The Proposed Child Care Tax Deduction Would Overwhelmingly Benefit Families With High Incomes

President Trump’s proposal would provide a tax deduction worth the value of the average cost of care, based on age, in each state for children under the age of 13. Families would qualify for this deduction regardless of whether they have child care expenses. For example, a family with a stay-at-home parent could claim the deduction even if their children are not in formal, paid care. Tax deductions lower a family’s taxable income. This means that the higher a family’s income tax bracket, the larger the benefit it receives. To illustrate, let’s say the average annual cost of child care for a 2-year-old in California is $10,000. A family in the current high-income 33 percent tax bracket could use the deduction to reduce their tax owed by $3,300. Meanwhile, a family that is less well off — in the lower-income 15 percent tax bracket — could only reduce their tax owed by $1,500. What’s more, the income eligibility limits for this proposed tax deduction are extremely high — it’s available to single parents with incomes up to $250,000 and two parents with incomes up to $500,000 — and the deduction would even assist families with incomes in the top 5 percent of households in the US.

The proposed tax deduction falls far short of providing meaningful support to low- and middle- income families struggling the most to afford the high cost of child care. Further, in order to even take advantage of a tax deduction, families must earn enough to owe federal income taxes. If their incomes aren’t high enough, the tax deduction would be useless. In fact, the United States once had a federal tax deduction for child care expenses, but it was converted to a tax credit — the existing Child and Dependent Care Tax Credit — in 1976 because the deduction was deemed inequitable.

The Dependent Care Savings Account Would Strongly Favor Families With High Incomes While Providing Little Benefit to Lower-Income Families

The second component of President Trump’s child care plan is a tax-preferred savings account: the Dependent Care Savings Account (DCSA). The DCSA would allow families to save up to $2,000 per child per year up to the age of 17 for a variety of expenses like private school or extracurricular activities — that is, not just child care. Eventually, if a balance remains after covering eligible expenses, families could use these dollars to pay for college tuition. Contributions to a DCSA would not be taxed, which is why they are referred to as “tax-preferred” savings accounts, and families with any income — $10,000 or $1,000,000 or more — could take advantage of the DCSA. For families with low incomes, the federal government would match 50 percent of the first $1,000 deposited into a DCSA each year — a maximum of $500 per child per year.

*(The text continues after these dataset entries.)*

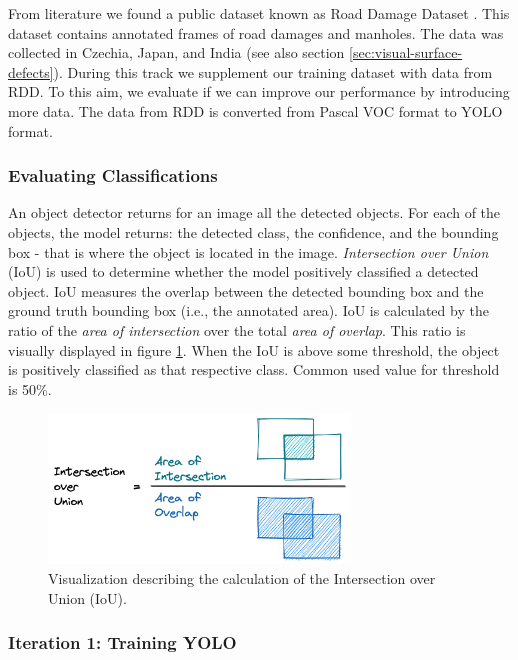 From literature we found a public dataset known as Road Damage Dataset \cite{Arya2020-competition}. This dataset contains annotated frames of road damages and manholes. The data was collected in Czechia, Japan, and India (see also section \ref{sec:visual-surface-defects}). During this track we supplement our training dataset with data from RDD. To this aim, we evaluate if we can improve our performance by introducing more data. The data from RDD is converted from Pascal VOC \cite{PascalVOC} format to YOLO format.


\subsubsection{Evaluating Classifications}

An object detector returns for an image all the detected objects. For each of the objects, the model returns: the detected class, the confidence, and the bounding box - that is where the object is located in the image. \textit{Intersection over Union} (IoU) is used to determine whether the model positively classified a detected object. IoU measures the overlap between the detected bounding box and the ground truth bounding box (i.e., the annotated area). IoU is calculated by the ratio of the \textit{area of intersection} over the total \textit{area of overlap}. This ratio is visually displayed in figure \ref{fig:iou}. When the IoU is above some threshold, the object is positively classified as that respective class. Common used value for threshold is 50\%.


\begin{figure}[ht]
\begin{center}
\includegraphics[height=4cm]{images/5_multimodal_fusion/IoU.png}
\end{center}
\captionsetup{width=0.95\textwidth}
\caption{Visualization describing the calculation of the Intersection over Union (IoU).}
\label{fig:iou}
\end{figure}


\subsubsection{Iteration 1: Training YOLO}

As a way of helping families with the high cost of child care, a tax-preferred savings account is an ill-advised approach. Families who are living paycheck to paycheck would find it very difficult to put money into a special savings account when they don’t have enough cash on hand to pay for current child care expenses, much less diapers, rent, or bus tickets. Finally, much like President Trump’s proposed child care tax deduction, the DCSA would overwhelmingly benefit higher-income families. The higher a family’s income tax bracket, the greater the tax savings from any dollars placed into this savings account.

The Tax Rebates Would Do Little to Defray the High Cost of Child Care

The third component of President Trump’s child care proposal is a tax “rebate” offered as a supplement to the federal Earned Income Tax Credit (EITC). The tax rebate would be worth 7.65 percent of the average cost of care for the age of the child in the state and would be limited to families with annual incomes up to a certain limit: single parents with incomes up to $31,200 and married parents with incomes up to $62,400. Returning to the example above, assuming the average cost of care is $10,000, a family would receive just $765 a year — at most — to help pay for child care expenses. It’s unclear whether or not families with a stay-at-home parent could even take advantage of the rebate, unlike the proposed deduction which would clearly include families with stay-at-home parents. (Read more from the Tax Policy Center and the National Women’s Law Center.)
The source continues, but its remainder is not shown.